UNITED STATES DISTRICT COURT FOR THE DISTRICT OF VERMONT
Sep 14, 2016
Crim. No. 1:12-cr-11-1 (D. Vt. Sep. 14, 2016)

Opinion

Crim. No. 1:12-cr-11-1

09-14-2016

United States of America v. Jewel D. Hurt


REPORT AND RECOMMENDATION
(Doc. 72)

Jewel D. Hurt, proceeding pro se, has moved under 28 U.S.C. § 2255 to vacate, set aside, or correct a sentence imposed upon him in this district following his plea of guilty to one count of engaging in a conspiracy to distribute heroin, in violation of 21 U.S.C. §§ 841(a)(1), (b)(1)(C), 846, and one count of possession of a firearm by a previously convicted felon, in violation of 18 U.S.C. § 922(g)(1), 924(a)(2). (Doc. 61.) On April 17, 2013, United States District Judge J. Garvan Murtha sentenced Hurt to concurrent terms of imprisonment of 100 months on each count, to be followed by a three-year term of supervised release. (Id.)

Hurt now claims that his sentence should be vacated in light of the Supreme Court's decision in Johnson v. United States, 135 S. Ct. 2551 (2015). The government opposes the Motion, asserting that the Court's holding in Johnson has no application to Hurt's sentence and that the Motion is barred by the statute of limitations which governs § 2255 motions.

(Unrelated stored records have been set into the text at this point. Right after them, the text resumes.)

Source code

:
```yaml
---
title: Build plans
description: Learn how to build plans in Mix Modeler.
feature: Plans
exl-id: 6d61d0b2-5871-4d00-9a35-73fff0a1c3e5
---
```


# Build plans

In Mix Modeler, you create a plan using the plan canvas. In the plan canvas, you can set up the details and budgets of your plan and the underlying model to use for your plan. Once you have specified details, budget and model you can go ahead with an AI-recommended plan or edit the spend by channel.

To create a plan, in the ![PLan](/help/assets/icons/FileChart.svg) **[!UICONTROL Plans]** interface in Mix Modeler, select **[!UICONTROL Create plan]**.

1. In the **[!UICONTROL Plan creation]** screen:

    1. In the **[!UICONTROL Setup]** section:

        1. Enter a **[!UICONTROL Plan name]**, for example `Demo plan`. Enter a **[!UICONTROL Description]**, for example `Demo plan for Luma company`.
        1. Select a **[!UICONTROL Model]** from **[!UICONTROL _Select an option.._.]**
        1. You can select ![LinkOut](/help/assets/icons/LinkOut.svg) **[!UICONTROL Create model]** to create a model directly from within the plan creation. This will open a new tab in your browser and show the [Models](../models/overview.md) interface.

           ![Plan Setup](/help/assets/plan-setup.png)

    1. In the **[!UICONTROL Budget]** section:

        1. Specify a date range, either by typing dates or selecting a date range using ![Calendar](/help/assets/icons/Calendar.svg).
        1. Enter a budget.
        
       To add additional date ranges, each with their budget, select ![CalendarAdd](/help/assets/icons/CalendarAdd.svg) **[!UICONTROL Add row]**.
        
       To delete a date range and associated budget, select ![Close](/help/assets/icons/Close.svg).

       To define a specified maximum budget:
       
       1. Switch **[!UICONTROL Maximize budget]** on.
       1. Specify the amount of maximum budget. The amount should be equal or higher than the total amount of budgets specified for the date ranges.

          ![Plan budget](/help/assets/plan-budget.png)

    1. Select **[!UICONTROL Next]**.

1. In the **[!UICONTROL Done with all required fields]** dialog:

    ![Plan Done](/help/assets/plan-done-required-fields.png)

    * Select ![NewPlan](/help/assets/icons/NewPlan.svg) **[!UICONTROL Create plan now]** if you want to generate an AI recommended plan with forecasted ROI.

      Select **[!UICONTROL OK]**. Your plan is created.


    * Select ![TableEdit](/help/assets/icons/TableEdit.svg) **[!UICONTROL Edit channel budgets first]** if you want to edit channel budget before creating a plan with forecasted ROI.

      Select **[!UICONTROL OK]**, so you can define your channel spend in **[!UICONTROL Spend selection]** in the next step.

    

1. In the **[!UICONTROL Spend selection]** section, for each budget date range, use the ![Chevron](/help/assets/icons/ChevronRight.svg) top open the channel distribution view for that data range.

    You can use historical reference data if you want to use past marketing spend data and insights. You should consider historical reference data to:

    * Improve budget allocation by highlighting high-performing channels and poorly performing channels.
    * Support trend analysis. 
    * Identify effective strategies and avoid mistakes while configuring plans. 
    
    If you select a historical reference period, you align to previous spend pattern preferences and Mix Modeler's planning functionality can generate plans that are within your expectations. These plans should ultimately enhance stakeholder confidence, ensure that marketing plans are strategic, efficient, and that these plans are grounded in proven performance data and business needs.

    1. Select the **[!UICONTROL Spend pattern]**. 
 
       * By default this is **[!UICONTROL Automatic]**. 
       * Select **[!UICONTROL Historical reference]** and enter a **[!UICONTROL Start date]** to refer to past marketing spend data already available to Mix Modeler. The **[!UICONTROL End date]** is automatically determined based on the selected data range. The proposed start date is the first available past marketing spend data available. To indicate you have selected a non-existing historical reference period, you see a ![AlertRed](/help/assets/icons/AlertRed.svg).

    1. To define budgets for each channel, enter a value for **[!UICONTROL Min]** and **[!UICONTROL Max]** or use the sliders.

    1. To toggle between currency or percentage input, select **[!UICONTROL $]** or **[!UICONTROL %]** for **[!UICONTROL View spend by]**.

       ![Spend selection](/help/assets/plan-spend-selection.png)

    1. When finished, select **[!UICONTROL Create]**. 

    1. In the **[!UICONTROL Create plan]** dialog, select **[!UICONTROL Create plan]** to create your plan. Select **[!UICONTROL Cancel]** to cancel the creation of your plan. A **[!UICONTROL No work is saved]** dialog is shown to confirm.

For the reasons set forth below, I recommend that Hurt's § 2255 Motion (Doc. 72) be DENIED.

Background

I. Preliminary Proceedings and Plea Agreement

This matter commenced with the filing of an Indictment on February 8, 2012, charging Hurt and codefendant Katie McPhee with the commission of numerous violations of the Controlled Substances Act, 21 U.S.C. § 801 et seq. (Counts 1-6). Hurt was charged in the same Indictment with possession of a firearm in furtherance of a drug trafficking crime, in violation of 18 U.S.C. § 924(c) (Count 7) and possession of a firearm as a person who had been previously convicted of a felony, in violation of 18 U.S.C. § 922 (g)(1) (Count 8). (Doc. 1.)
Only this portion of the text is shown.